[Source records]
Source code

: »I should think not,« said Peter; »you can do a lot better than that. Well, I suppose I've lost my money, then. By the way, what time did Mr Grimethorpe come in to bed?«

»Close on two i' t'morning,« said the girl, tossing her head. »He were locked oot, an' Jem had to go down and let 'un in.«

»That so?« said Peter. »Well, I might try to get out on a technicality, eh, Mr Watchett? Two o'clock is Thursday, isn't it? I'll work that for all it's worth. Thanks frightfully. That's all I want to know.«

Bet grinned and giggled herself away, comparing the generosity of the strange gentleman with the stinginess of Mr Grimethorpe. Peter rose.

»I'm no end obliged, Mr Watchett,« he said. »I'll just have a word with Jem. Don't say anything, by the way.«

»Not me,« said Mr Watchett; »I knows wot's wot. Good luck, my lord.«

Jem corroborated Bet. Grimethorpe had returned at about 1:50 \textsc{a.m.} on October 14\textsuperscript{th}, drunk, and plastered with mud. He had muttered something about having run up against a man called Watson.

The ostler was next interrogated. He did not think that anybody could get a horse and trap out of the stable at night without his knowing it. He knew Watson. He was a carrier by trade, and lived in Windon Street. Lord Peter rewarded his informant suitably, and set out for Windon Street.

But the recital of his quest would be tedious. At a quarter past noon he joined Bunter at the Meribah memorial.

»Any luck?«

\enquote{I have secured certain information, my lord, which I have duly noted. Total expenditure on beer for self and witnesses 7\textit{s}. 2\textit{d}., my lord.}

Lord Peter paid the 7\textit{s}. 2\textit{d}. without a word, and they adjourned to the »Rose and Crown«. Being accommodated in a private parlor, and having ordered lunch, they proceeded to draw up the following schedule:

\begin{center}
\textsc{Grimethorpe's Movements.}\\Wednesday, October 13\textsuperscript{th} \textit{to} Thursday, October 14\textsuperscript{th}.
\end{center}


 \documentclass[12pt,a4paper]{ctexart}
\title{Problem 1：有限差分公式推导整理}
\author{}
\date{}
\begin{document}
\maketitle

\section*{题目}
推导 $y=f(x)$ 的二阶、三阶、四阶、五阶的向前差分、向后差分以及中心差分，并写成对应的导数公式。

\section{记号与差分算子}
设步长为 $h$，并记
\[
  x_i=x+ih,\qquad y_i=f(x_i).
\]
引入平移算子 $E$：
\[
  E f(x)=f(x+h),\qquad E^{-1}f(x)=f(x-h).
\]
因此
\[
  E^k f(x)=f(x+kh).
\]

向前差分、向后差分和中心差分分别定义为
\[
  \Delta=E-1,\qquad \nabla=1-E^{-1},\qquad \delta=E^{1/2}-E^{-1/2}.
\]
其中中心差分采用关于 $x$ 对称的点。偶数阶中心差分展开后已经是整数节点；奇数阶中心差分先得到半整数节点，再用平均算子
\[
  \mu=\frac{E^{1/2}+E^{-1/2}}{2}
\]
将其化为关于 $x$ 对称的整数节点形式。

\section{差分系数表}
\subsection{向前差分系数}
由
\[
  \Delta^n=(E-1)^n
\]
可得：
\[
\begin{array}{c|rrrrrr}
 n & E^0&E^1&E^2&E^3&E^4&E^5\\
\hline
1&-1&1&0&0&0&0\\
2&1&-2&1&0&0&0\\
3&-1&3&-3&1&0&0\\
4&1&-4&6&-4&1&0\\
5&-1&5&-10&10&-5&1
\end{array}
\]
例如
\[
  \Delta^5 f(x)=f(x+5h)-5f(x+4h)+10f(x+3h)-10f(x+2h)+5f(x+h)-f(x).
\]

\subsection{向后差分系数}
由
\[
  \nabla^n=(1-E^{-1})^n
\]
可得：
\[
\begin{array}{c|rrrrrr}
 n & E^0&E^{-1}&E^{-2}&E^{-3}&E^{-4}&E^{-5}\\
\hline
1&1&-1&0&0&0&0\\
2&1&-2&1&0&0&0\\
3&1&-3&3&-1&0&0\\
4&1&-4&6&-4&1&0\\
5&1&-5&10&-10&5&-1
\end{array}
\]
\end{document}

__YOUR OBJECTIVE__
Copy all lines above containing the string "word".

__TASK RESPONSE__
»I'm no end obliged, Mr Watchett,« he said. »I'll just have a word with Jem. Don't say anything, by the way.«
Lord Peter paid the 7\textit{s}. 2\textit{d}. without a word, and they adjourned to the »Rose and Crown«. Being accommodated in a private parlor, and having ordered lunch, they proceeded to draw up the following schedule:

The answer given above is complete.